WHAT THE EXERCISE ASKS:
Whatever the data contains, copy all of it exactly.

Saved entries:

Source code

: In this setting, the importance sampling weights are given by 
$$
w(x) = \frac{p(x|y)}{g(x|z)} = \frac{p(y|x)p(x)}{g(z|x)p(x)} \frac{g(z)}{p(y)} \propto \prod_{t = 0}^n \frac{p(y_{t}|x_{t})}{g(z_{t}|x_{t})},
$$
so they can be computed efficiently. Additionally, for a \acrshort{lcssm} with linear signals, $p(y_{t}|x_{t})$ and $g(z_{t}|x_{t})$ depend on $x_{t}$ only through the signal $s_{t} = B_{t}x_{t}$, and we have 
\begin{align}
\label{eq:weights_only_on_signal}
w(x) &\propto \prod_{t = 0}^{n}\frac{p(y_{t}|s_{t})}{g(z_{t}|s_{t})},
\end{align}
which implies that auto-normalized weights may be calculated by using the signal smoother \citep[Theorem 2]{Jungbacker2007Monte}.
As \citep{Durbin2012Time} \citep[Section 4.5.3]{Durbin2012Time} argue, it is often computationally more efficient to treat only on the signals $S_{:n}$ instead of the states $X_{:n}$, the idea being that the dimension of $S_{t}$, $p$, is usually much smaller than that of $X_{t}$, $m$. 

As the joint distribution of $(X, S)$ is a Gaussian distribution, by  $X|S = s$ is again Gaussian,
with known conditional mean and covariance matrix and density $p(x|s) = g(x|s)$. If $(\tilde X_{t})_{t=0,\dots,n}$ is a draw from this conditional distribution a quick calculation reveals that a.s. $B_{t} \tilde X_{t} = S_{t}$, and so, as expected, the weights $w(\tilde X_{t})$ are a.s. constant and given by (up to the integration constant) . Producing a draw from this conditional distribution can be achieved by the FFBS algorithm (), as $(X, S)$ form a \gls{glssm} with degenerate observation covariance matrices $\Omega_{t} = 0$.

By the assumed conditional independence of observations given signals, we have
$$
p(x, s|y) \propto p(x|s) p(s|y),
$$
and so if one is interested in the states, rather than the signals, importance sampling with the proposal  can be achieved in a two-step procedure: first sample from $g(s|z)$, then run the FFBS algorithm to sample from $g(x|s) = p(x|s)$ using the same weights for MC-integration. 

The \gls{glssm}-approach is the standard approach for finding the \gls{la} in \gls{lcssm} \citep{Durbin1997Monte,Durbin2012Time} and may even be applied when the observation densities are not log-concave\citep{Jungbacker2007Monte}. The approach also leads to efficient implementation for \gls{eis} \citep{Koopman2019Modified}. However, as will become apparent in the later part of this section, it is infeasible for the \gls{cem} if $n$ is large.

SOLUTION TO THIS PROBLEM:
Source code

: In this setting, the importance sampling weights are given by 
$$
w(x) = \frac{p(x|y)}{g(x|z)} = \frac{p(y|x)p(x)}{g(z|x)p(x)} \frac{g(z)}{p(y)} \propto \prod_{t = 0}^n \frac{p(y_{t}|x_{t})}{g(z_{t}|x_{t})},
$$
so they can be computed efficiently. Additionally, for a \acrshort{lcssm} with linear signals, $p(y_{t}|x_{t})$ and $g(z_{t}|x_{t})$ depend on $x_{t}$ only through the signal $s_{t} = B_{t}x_{t}$, and we have 
\begin{align}
\label{eq:weights_only_on_signal}
w(x) &\propto \prod_{t = 0}^{n}\frac{p(y_{t}|s_{t})}{g(z_{t}|s_{t})},
\end{align}
which implies that auto-normalized weights may be calculated by using the signal smoother \citep[Theorem 2]{Jungbacker2007Monte}.
As \citep{Durbin2012Time} \citep[Section 4.5.3]{Durbin2012Time} argue, it is often computationally more efficient to treat only on the signals $S_{:n}$ instead of the states $X_{:n}$, the idea being that the dimension of $S_{t}$, $p$, is usually much smaller than that of $X_{t}$, $m$. 

As the joint distribution of $(X, S)$ is a Gaussian distribution, by  $X|S = s$ is again Gaussian,
with known conditional mean and covariance matrix and density $p(x|s) = g(x|s)$. If $(\tilde X_{t})_{t=0,\dots,n}$ is a draw from this conditional distribution a quick calculation reveals that a.s. $B_{t} \tilde X_{t} = S_{t}$, and so, as expected, the weights $w(\tilde X_{t})$ are a.s. constant and given by (up to the integration constant) . Producing a draw from this conditional distribution can be achieved by the FFBS algorithm (), as $(X, S)$ form a \gls{glssm} with degenerate observation covariance matrices $\Omega_{t} = 0$.

By the assumed conditional independence of observations given signals, we have
$$
p(x, s|y) \propto p(x|s) p(s|y),
$$
and so if one is interested in the states, rather than the signals, importance sampling with the proposal  can be achieved in a two-step procedure: first sample from $g(s|z)$, then run the FFBS algorithm to sample from $g(x|s) = p(x|s)$ using the same weights for MC-integration. 

The \gls{glssm}-approach is the standard approach for finding the \gls{la} in \gls{lcssm} \citep{Durbin1997Monte,Durbin2012Time} and may even be applied when the observation densities are not log-concave\citep{Jungbacker2007Monte}. The approach also leads to efficient implementation for \gls{eis} \citep{Koopman2019Modified}. However, as will become apparent in the later part of this section, it is infeasible for the \gls{cem} if $n$ is large.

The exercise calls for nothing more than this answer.